[Exercise input]
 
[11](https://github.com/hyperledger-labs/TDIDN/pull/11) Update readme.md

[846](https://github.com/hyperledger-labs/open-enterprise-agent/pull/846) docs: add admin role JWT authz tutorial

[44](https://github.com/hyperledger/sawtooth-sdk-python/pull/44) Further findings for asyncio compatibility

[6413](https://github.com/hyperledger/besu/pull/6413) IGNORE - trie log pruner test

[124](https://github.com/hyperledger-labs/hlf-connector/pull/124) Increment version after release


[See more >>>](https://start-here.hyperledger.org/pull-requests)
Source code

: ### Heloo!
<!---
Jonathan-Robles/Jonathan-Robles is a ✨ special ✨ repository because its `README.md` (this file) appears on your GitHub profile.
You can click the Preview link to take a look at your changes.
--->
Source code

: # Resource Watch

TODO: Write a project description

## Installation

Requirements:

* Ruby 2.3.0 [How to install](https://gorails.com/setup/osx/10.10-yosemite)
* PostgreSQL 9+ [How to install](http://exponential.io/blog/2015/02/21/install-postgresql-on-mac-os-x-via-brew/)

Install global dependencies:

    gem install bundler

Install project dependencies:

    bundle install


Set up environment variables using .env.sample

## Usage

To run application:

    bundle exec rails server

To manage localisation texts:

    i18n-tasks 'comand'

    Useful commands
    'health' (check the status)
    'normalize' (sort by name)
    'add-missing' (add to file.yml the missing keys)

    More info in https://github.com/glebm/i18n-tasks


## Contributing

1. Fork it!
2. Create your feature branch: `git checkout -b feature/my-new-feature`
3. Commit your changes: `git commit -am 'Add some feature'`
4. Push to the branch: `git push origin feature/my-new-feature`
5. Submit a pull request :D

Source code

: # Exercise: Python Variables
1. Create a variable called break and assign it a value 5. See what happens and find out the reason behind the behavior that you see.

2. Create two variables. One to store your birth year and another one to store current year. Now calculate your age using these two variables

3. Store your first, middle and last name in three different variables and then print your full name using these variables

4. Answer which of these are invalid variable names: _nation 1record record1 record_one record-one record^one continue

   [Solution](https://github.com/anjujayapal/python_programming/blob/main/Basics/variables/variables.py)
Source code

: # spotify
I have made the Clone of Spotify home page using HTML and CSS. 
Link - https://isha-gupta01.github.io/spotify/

[Exercise brief] Recopy the whole listing exactly.

[Exercise answer]
[11](https://github.com/hyperledger-labs/TDIDN/pull/11) Update readme.md

[846](https://github.com/hyperledger-labs/open-enterprise-agent/pull/846) docs: add admin role JWT authz tutorial

[44](https://github.com/hyperledger/sawtooth-sdk-python/pull/44) Further findings for asyncio compatibility

[6413](https://github.com/hyperledger/besu/pull/6413) IGNORE - trie log pruner test

[124](https://github.com/hyperledger-labs/hlf-connector/pull/124) Increment version after release


[See more >>>](https://start-here.hyperledger.org/pull-requests)
Source code

: ### Heloo!
<!---
Jonathan-Robles/Jonathan-Robles is a ✨ special ✨ repository because its `README.md` (this file) appears on your GitHub profile.
You can click the Preview link to take a look at your changes.
--->
Source code

: # Resource Watch

TODO: Write a project description

## Installation

Requirements:

* Ruby 2.3.0 [How to install](https://gorails.com/setup/osx/10.10-yosemite)
* PostgreSQL 9+ [How to install](http://exponential.io/blog/2015/02/21/install-postgresql-on-mac-os-x-via-brew/)

Install global dependencies:

    gem install bundler

Install project dependencies:

    bundle install


Set up environment variables using .env.sample

## Usage

To run application:

    bundle exec rails server

To manage localisation texts:

    i18n-tasks 'comand'

    Useful commands
    'health' (check the status)
    'normalize' (sort by name)
    'add-missing' (add to file.yml the missing keys)

    More info in https://github.com/glebm/i18n-tasks


## Contributing

1. Fork it!
2. Create your feature branch: `git checkout -b feature/my-new-feature`
3. Commit your changes: `git commit -am 'Add some feature'`
4. Push to the branch: `git push origin feature/my-new-feature`
5. Submit a pull request :D

Source code

: # Exercise: Python Variables
1. Create a variable called break and assign it a value 5. See what happens and find out the reason behind the behavior that you see.

2. Create two variables. One to store your birth year and another one to store current year. Now calculate your age using these two variables

3. Store your first, middle and last name in three different variables and then print your full name using these variables

4. Answer which of these are invalid variable names: _nation 1record record1 record_one record-one record^one continue

   [Solution](https://github.com/anjujayapal/python_programming/blob/main/Basics/variables/variables.py)
Source code

: # spotify
I have made the Clone of Spotify home page using HTML and CSS. 
Link - https://isha-gupta01.github.io/spotify/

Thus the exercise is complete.